Pienso muchas veces en la cantidad de decisiones que tomamos a diario para resolver pequeños problemas que surgen en la cotidianeidad.
Esas decisiones están condicionadas por nuestra forma de ser, y por nuestra cultura. Por resumir muy burdamente, en cultura, aunque sea un anatema, incluyo todos los factores exógenos a un individuo.
Personajes auténticamente rompedores con el ideario impuesto hay muy pocos. Casi todo lo que hacemos está imbuido de la influencia social del entorno donde nos movemos, de ahí que seamos, en la mayoría de los casos tremendamente gregarios.
En épocas anteriores las sociedades tenían otras preocupaciones. Cubrir las necesidades básicas le llevaba a un individuo prácticamente todo el día. Con el aumento del tiempo disponible, el individuo se ha infantilizado. Tiene tiempo disponible para ocuparse de detalles irrelevantes para un individuo cuya preocupación es simplemente su propia supervivencia.
Hay demasiadas personas emocionalmente inmaduras e inestables. El conseguir las cosas con gran facilidad lleva a que se demande mayor consumo y esta retroalimentación engancha al indiviuo en una espiral cuasi ludopática. Tiene un problema, que el peso de la razón, en la toma de decisiones importantes, es cada vez menor.
Puede que las decisiones se tomen con el corazón, pero cuando una persona racional, madura, sensata y curtida, hace un análisis de esa decisión a posteriori y comprueba que es errónea lo más probable es que trate de resolver, por retracto o por modificación, la decisión tomada.
En cuanto a la cuestión
¿Qué hay más allá de nosotros? ¿Para qué sirve un piso o el dinero si eliminamos a la variable humana? ¿Tienen valor sólo en sí mismos? Me gustaría saber vuestra opinión.
¿Para qué sirve un piso? Pues yo diría, que depende del país. En España, el piso es mucho más que una solución habitacional. Es un símbolo de triunfo, de estatus, de estar en la onda social, de epatar al vecino, o al amigo y los que viven de esto lo saben. Tanto es así que España entera es ladrillo-dependiente desde un punto de vista económico.
Por otro lado está el uso como piso-hucha por parte del inversor más recalcitrante y tradicional. Todo ha sido montado para que el valor en sí mismo de un piso tenga una serie de suplementos adicionales, con respecto a otros países del entorno. Los ayuntamientos, los bancos, los especuladores han contado con la innegable contribución de ese pensamiento español.
Piense que si no existiera el comprador final, es decir, el que al final carga con el muerto, esta monumental pantomima y/o estafa, en la que los propios estafadores son estafados por otros más hábiles, en la que algo que cuesta hacerlo X se adquiere por 5X con el absoluto convencimiento del adquiriente, no se habría montado semejante embrollo.
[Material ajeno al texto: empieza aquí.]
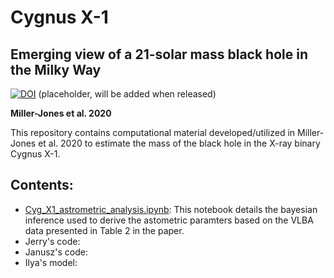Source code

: # Cygnus X-1
## Emerging view of a 21-solar mass black hole in the Milky Way

[![DOI](https://zenodo.org/badge/DOI/10.5281/zenodo.1252036.svg)](https://doi.org/10.5281/zenodo.1252036) 
(placeholder, will be added when released)

**Miller-Jones et al. 2020**

This repository contains computational material developed/utilized in Miller-Jones et al. 2020 to estimate the mass of the black hole in the X-ray binary Cygnus X-1. 

## Contents:
- [Cyg_X1_astrometric_analysis.ipynb](https://github.com/bersavosh/Cygx1_JMJ2020/blob/master/Cyg_X1_astrometric_analysis.ipynb): This notebook details the bayesian inference used to derive the astometric paramters based on the VLBA data presented in Table 2 in the paper.
- Jerry's code:
- Janusz's code:
- Ilya's model:
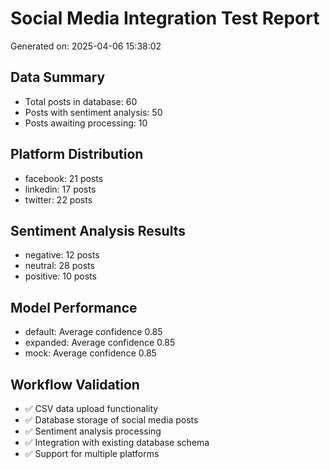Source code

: # Social Media Integration Test Report
Generated on: 2025-04-06 15:38:02

## Data Summary
- Total posts in database: 60
- Posts with sentiment analysis: 50
- Posts awaiting processing: 10

## Platform Distribution
- facebook: 21 posts
- linkedin: 17 posts
- twitter: 22 posts

## Sentiment Analysis Results
- negative: 12 posts
- neutral: 28 posts
- positive: 10 posts

## Model Performance
- default: Average confidence 0.85
- expanded: Average confidence 0.85
- mock: Average confidence 0.85

## Workflow Validation
- ✅ CSV data upload functionality
- ✅ Database storage of social media posts
- ✅ Sentiment analysis processing
- ✅ Integration with existing database schema
- ✅ Support for multiple platforms
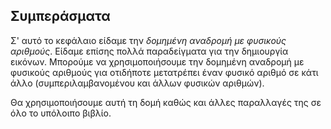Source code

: ## Συμπεράσματα

Σ' αυτό το κεφάλαιο είδαμε την *δομημένη αναδρομή με φυσικούς αριθμούς*.
Είδαμε επίσης πολλά παραδείγματα για την δημιουργία εικόνων. Μπορούμε να χρησιμοποιήσουμε την δομημένη αναδρομή με φυσικούς αριθμούς για οτιδήποτε μετατρέπει έναν φυσικό αριθμό σε κάτι άλλο (συμπεριλαμβανομένου και άλλων φυσικών αριθμών).

Θα χρησιμοποιήσουμε αυτή τη δομή καθώς και άλλες παραλλαγές της σε όλο το υπόλοιπο βιβλίο.
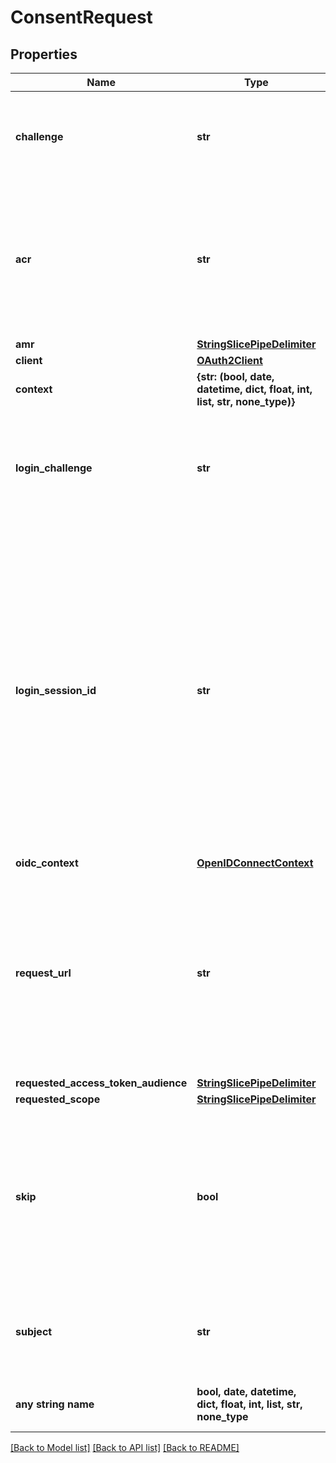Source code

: # ConsentRequest


## Properties
Name | Type | Description | Notes
------------ | ------------- | ------------- | -------------
**challenge** | **str** | ID is the identifier (\&quot;authorization challenge\&quot;) of the consent authorization request. It is used to identify the session. | 
**acr** | **str** | ACR represents the Authentication AuthorizationContext Class Reference value for this authentication session. You can use it to express that, for example, a user authenticated using two factor authentication. | [optional] 
**amr** | [**StringSlicePipeDelimiter**](StringSlicePipeDelimiter.md) |  | [optional] 
**client** | [**OAuth2Client**](OAuth2Client.md) |  | [optional] 
**context** | **{str: (bool, date, datetime, dict, float, int, list, str, none_type)}** |  | [optional] 
**login_challenge** | **str** | LoginChallenge is the login challenge this consent challenge belongs to. It can be used to associate a login and consent request in the login &amp; consent app. | [optional] 
**login_session_id** | **str** | LoginSessionID is the login session ID. If the user-agent reuses a login session (via cookie / remember flag) this ID will remain the same. If the user-agent did not have an existing authentication session (e.g. remember is false) this will be a new random value. This value is used as the \&quot;sid\&quot; parameter in the ID Token and in OIDC Front-/Back- channel logout. It&#39;s value can generally be used to associate consecutive login requests by a certain user. | [optional] 
**oidc_context** | [**OpenIDConnectContext**](OpenIDConnectContext.md) |  | [optional] 
**request_url** | **str** | RequestURL is the original OAuth 2.0 Authorization URL requested by the OAuth 2.0 client. It is the URL which initiates the OAuth 2.0 Authorization Code or OAuth 2.0 Implicit flow. This URL is typically not needed, but might come in handy if you want to deal with additional request parameters. | [optional] 
**requested_access_token_audience** | [**StringSlicePipeDelimiter**](StringSlicePipeDelimiter.md) |  | [optional] 
**requested_scope** | [**StringSlicePipeDelimiter**](StringSlicePipeDelimiter.md) |  | [optional] 
**skip** | **bool** | Skip, if true, implies that the client has requested the same scopes from the same user previously. If true, you must not ask the user to grant the requested scopes. You must however either allow or deny the consent request using the usual API call. | [optional] 
**subject** | **str** | Subject is the user ID of the end-user that authenticated. Now, that end user needs to grant or deny the scope requested by the OAuth 2.0 client. | [optional] 
**any string name** | **bool, date, datetime, dict, float, int, list, str, none_type** | any string name can be used but the value must be the correct type | [optional]

[[Back to Model list]](../README.md#documentation-for-models) [[Back to API list]](../README.md#documentation-for-api-endpoints) [[Back to README]](../README.md)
El problema, ahora, es que los millones de compradores finales de los últimos 5 años, se niegan a que la cruda realidad les escupa a la cara que les han tomado el pelo. Es duro saberse estafado y muy malo para la autoestima, por eso los estafadores, están desplegando, desde hace meses, una monumental campaña mediática para que los estafados digieran esta píldora envenenada.
Termino, si realmente si eliminanos la variable humana, el dinero o un piso no vale absolutamente para nada.